Saved data entries
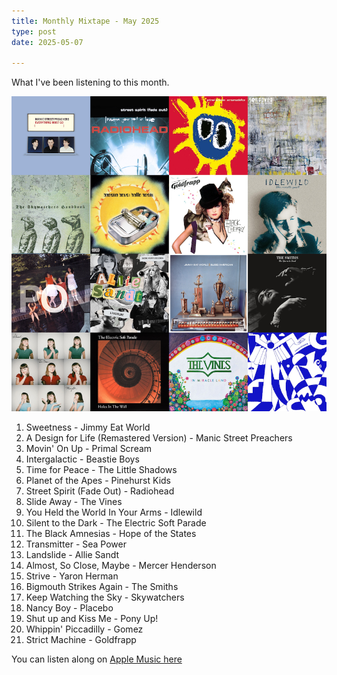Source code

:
 ```yaml
---
title: Monthly Mixtape - May 2025
type: post
date: 2025-05-07

---
```


What I've been listening to this month.

![Monthly Mixtape 2025-05](/images/mixtapes/2025-05.png)

1. Sweetness - Jimmy Eat World
2. A Design for Life (Remastered Version) - Manic Street Preachers
3. Movin' On Up - Primal Scream
4. Intergalactic - Beastie Boys
5. Time for Peace - The Little Shadows
6. Planet of the Apes - Pinehurst Kids
7. Street Spirit (Fade Out) - Radiohead
8. Slide Away - The Vines
9. You Held the World In Your Arms - Idlewild
10. Silent to the Dark - The Electric Soft Parade
11. The Black Amnesias - Hope of the States
12. Transmitter - Sea Power
13. Landslide - Allie Sandt
14. Almost, So Close, Maybe - Mercer Henderson
15. Strive - Yaron Herman
16. Bigmouth Strikes Again - The Smiths
17. Keep Watching the Sky - Skywatchers
18. Nancy Boy - Placebo
19. Shut up and Kiss Me - Pony Up!
20. Whippin' Piccadilly - Gomez
21. Strict Machine - Goldfrapp

You can listen along on [Apple Music here](https://music.apple.com/profile/thechelsuk)
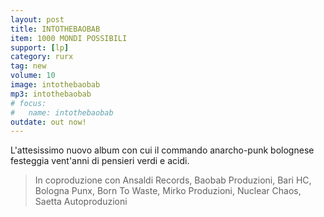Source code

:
 ```yaml
---
layout: post
title: INTOTHEBAOBAB
item: 1000 MONDI POSSIBILI
support: [lp]
category: rurx
tag: new
volume: 10
image: intothebaobab
mp3: intothebaobab
# focus: 
#   name: intothebaobab
outdate: out now!
---
```


L'attesissimo nuovo album con cui il commando anarcho-punk bolognese festeggia vent'anni di pensieri verdi e acidi.

> In coproduzione con Ansaldi Records, Baobab Produzioni, Bari HC, Bologna Punx, Born To Waste, Mirko Produzioni, Nuclear Chaos, Saetta Autoproduzioni
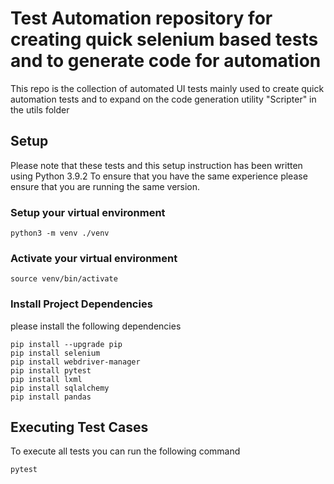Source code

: 
# Test Automation repository for creating quick selenium based tests and to generate code for automation

This repo is the collection of automated UI tests mainly used to create quick automation tests and to expand on the code generation utility "Scripter" in the utils folder

##  Setup

Please note that these tests and this setup instruction has been written using Python 3.9.2
To ensure that you have the same experience please ensure that you are running the same version.


### Setup your virtual environment


```shell
python3 -m venv ./venv
```

### Activate your virtual environment

```shell
source venv/bin/activate
```

### Install Project Dependencies

please install the following dependencies
```shell
pip install --upgrade pip
pip install selenium
pip install webdriver-manager
pip install pytest
pip install lxml
pip install sqlalchemy
pip install pandas
```



## Executing Test Cases


To execute all tests you can run the following command
```shell
pytest
```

• Brief:
Leaving out the images, return the entries above exactly as they read.

• Written reply:
Source code

:
 ```yaml
---
title: Monthly Mixtape - May 2025
type: post
date: 2025-05-07

---
```


What I've been listening to this month.

![Monthly Mixtape 2025-05](/images/mixtapes/2025-05.png)

1. Sweetness - Jimmy Eat World
2. A Design for Life (Remastered Version) - Manic Street Preachers
3. Movin' On Up - Primal Scream
4. Intergalactic - Beastie Boys
5. Time for Peace - The Little Shadows
6. Planet of the Apes - Pinehurst Kids
7. Street Spirit (Fade Out) - Radiohead
8. Slide Away - The Vines
9. You Held the World In Your Arms - Idlewild
10. Silent to the Dark - The Electric Soft Parade
11. The Black Amnesias - Hope of the States
12. Transmitter - Sea Power
13. Landslide - Allie Sandt
14. Almost, So Close, Maybe - Mercer Henderson
15. Strive - Yaron Herman
16. Bigmouth Strikes Again - The Smiths
17. Keep Watching the Sky - Skywatchers
18. Nancy Boy - Placebo
19. Shut up and Kiss Me - Pony Up!
20. Whippin' Piccadilly - Gomez
21. Strict Machine - Goldfrapp

You can listen along on [Apple Music here](https://music.apple.com/profile/thechelsuk)
Source code

:
 ```yaml
---
layout: post
title: INTOTHEBAOBAB
item: 1000 MONDI POSSIBILI
support: [lp]
category: rurx
tag: new
volume: 10
image: intothebaobab
mp3: intothebaobab
# focus: 
#   name: intothebaobab
outdate: out now!
---
```


L'attesissimo nuovo album con cui il commando anarcho-punk bolognese festeggia vent'anni di pensieri verdi e acidi.

> In coproduzione con Ansaldi Records, Baobab Produzioni, Bari HC, Bologna Punx, Born To Waste, Mirko Produzioni, Nuclear Chaos, Saetta Autoproduzioni
Source code

: 
# Test Automation repository for creating quick selenium based tests and to generate code for automation

This repo is the collection of automated UI tests mainly used to create quick automation tests and to expand on the code generation utility "Scripter" in the utils folder

##  Setup

Please note that these tests and this setup instruction has been written using Python 3.9.2
To ensure that you have the same experience please ensure that you are running the same version.


### Setup your virtual environment


```shell
python3 -m venv ./venv
```

### Activate your virtual environment

```shell
source venv/bin/activate
```

### Install Project Dependencies

please install the following dependencies
```shell
pip install --upgrade pip
pip install selenium
pip install webdriver-manager
pip install pytest
pip install lxml
pip install sqlalchemy
pip install pandas
```



## Executing Test Cases


To execute all tests you can run the following command
```shell
pytest
```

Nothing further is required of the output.